Learned a little bit about scRUBYt! today (damn thats hard to type!).

It looks like a pretty cool way to do web crawlers. To use it, you define a "learning" crawler using the scRUBYt! DSL, which combined with the actual site at a specific point in time, creates the real crawler to do the dirty work - essentially, example text gets converted to xpath expressions. The cool thing about this is that when the site changes, one has to do minimal changes to create a new working crawler, not to mention that creating the crawler in the first place is a lot easier.



The examples on the site are a little out of date, but here is a simple one which shows the basics. The learning crawler learns how to extract URLs on a google search for 'ruby', but then the production version ends up being able to crawl the urls for any search term. It also automatically crawls to the next page by looking for the 'Next' link.
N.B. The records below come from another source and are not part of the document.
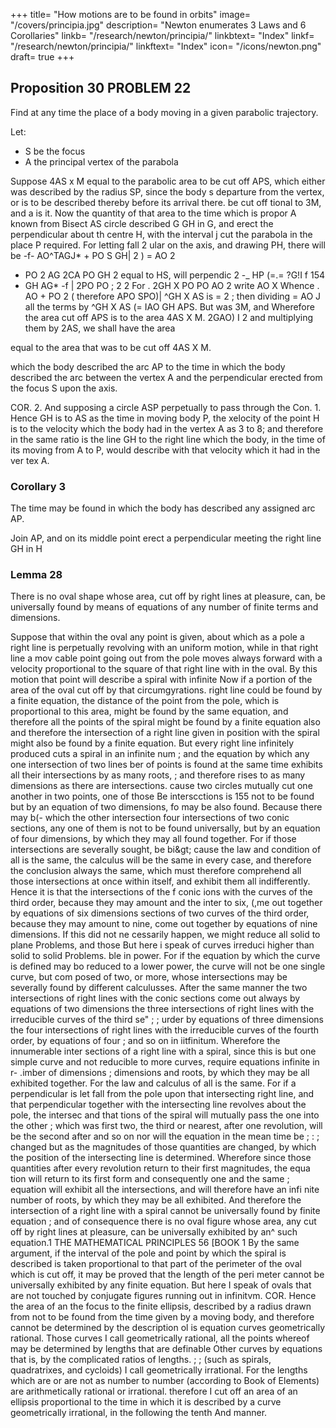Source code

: +++
title= "How motions are to be found in orbits"
image= "/covers/principia.jpg"
description= "Newton enumerates 3 Laws and 6 Corollaries"
linkb= "/research/newton/principia/"
linkbtext= "Index"
linkf= "/research/newton/principia/"
linkftext= "Index"
icon= "/icons/newton.png"
draft= true
+++

## Proposition 30 PROBLEM 22

Find at any time the place of a body moving in a given parabolic trajectory.

Let:

- S be the focus
- A the principal vertex of the parabola

Suppose 4AS x M equal to the parabolic area to be cut off APS, which either was described by the radius SP, since the body s departure
from the vertex, or is to be described thereby before
its
arrival there.
be cut off
tional to
3M, and a
is
it.
Now
the quantity of that area to
the time which is propor
A
known from
Bisect
AS
circle described
G
GH
in G, and erect the perpendicular
about th centre H, with the interval
j
cut the parabola in the place P required.
For letting fall
2
ular on the axis, and drawing PH, there will be
-f-
AO^TAGJ* + PO
S
GH|
2
)
= AO
2
+ PO
2
AG
2CA
PO
GH
2
equal to
HS,
will
perpendic
2
-_
HP
(=.=
?G!I f
154
+ GH
AG*
-f
|
2PO
PO
;
2
2
For
.
2GH X PO
PO
AO 2 write AO X
Whence
.
AO + PO
2
(
therefore
APO
SPO)|
^GH X AS
is
=
2
;
then dividing
= AO
J
all
the terms by
^GH X AS (= IAO
GH
APS. But
was 3M, and
Wherefore the area cut off APS is
to the area
4AS X M.
2GAO)
I
2
and multiplying them by 2AS, we shall have
the area

equal to the area that was to be cut off
4AS X M.

which the body described
the arc AP to the time in which the
body described the arc between the
vertex A and the perpendicular erected from the focus S
upon the axis.


COR. 2. And supposing a circle ASP perpetually to pass through the
Con.
1.
Hence
GH
is
to
AS
as the time in
moving body P, the xelocity of the point H is to the velocity which the
body had in the vertex A as 3 to 8; and therefore in the same ratio is
the line GH to the right line which the body, in the time of its
moving
from A to P, would describe with that velocity which it had in the ver
tex A.

### Corollary 3

The time may be found in which the body has described any assigned arc AP.

Join AP, and on its middle point erect a perpendicular meeting the right line GH in H


### Lemma 28 

There is no oval shape whose area, cut off by right lines at pleasure, can, be universally found by means of equations of any number of finite terms and dimensions.

Suppose that within the oval any point is given, about which as a pole a right line is perpetually revolving with an uniform motion, while in
that right line a mov cable point going out from the pole moves always
forward with a velocity proportional to the square of that right line with
in the oval.
By this motion that point will describe a spiral with infinite
Now if a portion of the area of the oval cut off by that
circumgyrations.
right line could be found by a finite equation, the distance of the point
from the pole, which is proportional to this area, might be found by the
same equation, and therefore all the points of the spiral might be found
by a finite equation also and therefore the intersection of a right line
given in position with the spiral might also be found by a finite equation.
But every right line infinitely produced cuts a spiral in an infinite num
;
and the equation by which any one intersection of two lines
ber of points
is found at the same time exhibits all their intersections by as many roots,
;
and therefore
rises to as
many dimensions
as there are intersections.
cause two circles mutually cut one another in two points, one of those
Be
interscctions
is
155
not to be found but by an equation of two dimensions, fo
may be also found. Because there may b(-
which the other intersection
four intersections of two conic sections, any one of them is not to be found
universally, but by an equation of four dimensions, by which they may
all found together.
For if those intersections are severally sought, be
bi&amp;gt;
cause the law and condition of all
is
the same, the calculus will be the
same in every case, and therefore the conclusion always the same, which
must therefore comprehend all those intersections at once within itself, and
exhibit them all indifferently.
Hence it is that the intersections of the
f
conic
ions with the curves of the third order, because they may amount
and the inter
to six, (\,me out together by equations of six dimensions
sections of two curves of the third order, because they may amount to nine,
come out together by equations of nine dimensions. If this did not ne
cessarily happen, we might reduce all solid to plane Problems, and those
But here i speak of curves irreduci
higher than solid to solid Problems.
ble in power.
For if the equation by which the curve is defined may bo
reduced to a lower power, the curve will not be one single curve, but com
posed of two, or more, whose intersections may be severally found by different
calculusses.
After the same manner the two intersections of right lines
with the conic sections come out always by equations of two dimensions the
three intersections of right lines with the irreducible curves of the third
se&quot;
;
;
urder by equations of three dimensions
the four intersections of right
lines with the irreducible curves of the fourth order, by equations of four
;
and so on in iitfinitum. Wherefore the innumerable inter
sections of a right line with a spiral, since this is but one simple curve
and not reducible to more curves, require equations infinite in r- .imber of
dimensions
;
dimensions and roots, by which they may be all exhibited together. For
the law and calculus of all is the same.
For if a perpendicular is let fall
from the pole upon that intersecting right line, and that perpendicular
together with the intersecting line revolves about the pole, the intersec
and that
tions of the spiral will mutually pass the one into the other
;
which was
first
two, the third
or nearest, after one revolution, will be the second
after
and so on nor will the equation in the mean time be
;
:
;
changed but as the magnitudes of those quantities are changed, by which
the position of the intersecting line is determined.
Wherefore since those
quantities after every revolution return to their first magnitudes, the equa
tion will return to its first form
and consequently one and the same
;
equation will exhibit all the intersections, and will therefore have an infi
nite number of roots, by which they may be all exhibited.
And therefore
the intersection of a right line with a spiral cannot be universally found by
finite equation ; and of consequence there is no oval figure whose area,
any
cut off by right lines at pleasure, can be universally exhibited by an^
such equation.1
THE MATHEMATICAL PRINCIPLES
56
[BOOK
1
By the same argument, if the interval of the pole and point by which
the spiral is described is taken proportional to that part of the perimeter
of the oval which is cut off, it may be proved that the length of the peri
meter cannot be universally exhibited by any finite equation. But here I
speak of ovals that are not touched by conjugate figures running out in
infinitvm.
COR. Hence the area of an
the focus to the
finite
ellipsis,
described by a radius
drawn from
not to be found from the time given by a
moving body,
and therefore cannot be determined by the description ol
is
equation
curves geometrically rational.
Those curves I call geometrically rational,
all the points whereof may be determined
by lengths that are definable
Other curves
by equations that is, by the complicated ratios of lengths.
;
;
(such as spirals, quadratrixes, and cycloids) I call geometrically irrational.
For the lengths which are or are not as number to number (according to
Book of Elements) are arithmetically rational or irrational.
therefore I cut off an area of an ellipsis proportional to the time in
which it is described by a curve geometrically irrational, in the following
the tenth
And
manner.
The learning crawler that you write:

require 'rubygems'
require 'scrubyt'


google_data = Scrubyt::Extractor.define do
fetch 'http://www.google.com/ncr'
fill_textfield 'q', 'ruby'
submit

link "Ruby Programming Language/@href"
next_page "Next", :limit => 2
end

puts google_data.to_xml

Becomes for production use:


require 'rubygems'
require 'scrubyt'

google_data = Scrubyt::Extractor.define do
fetch "http://www.google.com/ncr"
fill_textfield "q", "ruby"
submit

link "/html/body/div/div/div/a"

next_page "Next",:limit => 2
end

google_data.to_xml.write($stdout, 1)


And outputs:


http://www.ruby-lang.org/
http://www.ruby-lang.org/en/20020101.html
http://en.wikipedia.org/wiki/Ruby_programming_language
http://en.wikipedia.org/wiki/Ruby
http://www.rubyonrails.org/
http://www.rubycentral.com/
http://www.rubycentral.com/book/
http://www.youtube.com/watch?v=JMDcOViViNY
http://www.w3.org/TR/ruby/
http://www.zenspider.com/Languages/Ruby/QuickRef.html
http://poignantguide.net/
http://www.rubynz.com/
http://www.ruby-doc.org/
http://tryruby.hobix.com/
http://www.rubycentral.org/
http://www.gemstone.org/gem-by-gem/english/ruby.html
http://whytheluckystiff.net/ruby/pickaxe/
http://intertwingly.net/blog/
http://lotusmedia.org/
http://www.oreillynet.com/ruby/




One of the authors showed me a good example which I don't think is linked to from anywhere yet, so here it is in case you are interested.

We'll see if this lives up to its promise in real world usage, but looking good so far. One major drawback is that it breaks on heavy AJAX sites e.g. clicking a paging link which actually loads the next page in place using an ajax call. However, one can usually find a non-ajax workaround to get to the same data. The authors are aware of this and planning on integrating somethign like FireWatir to allow it to handle ajax/dhtml requests in a seamless fashion.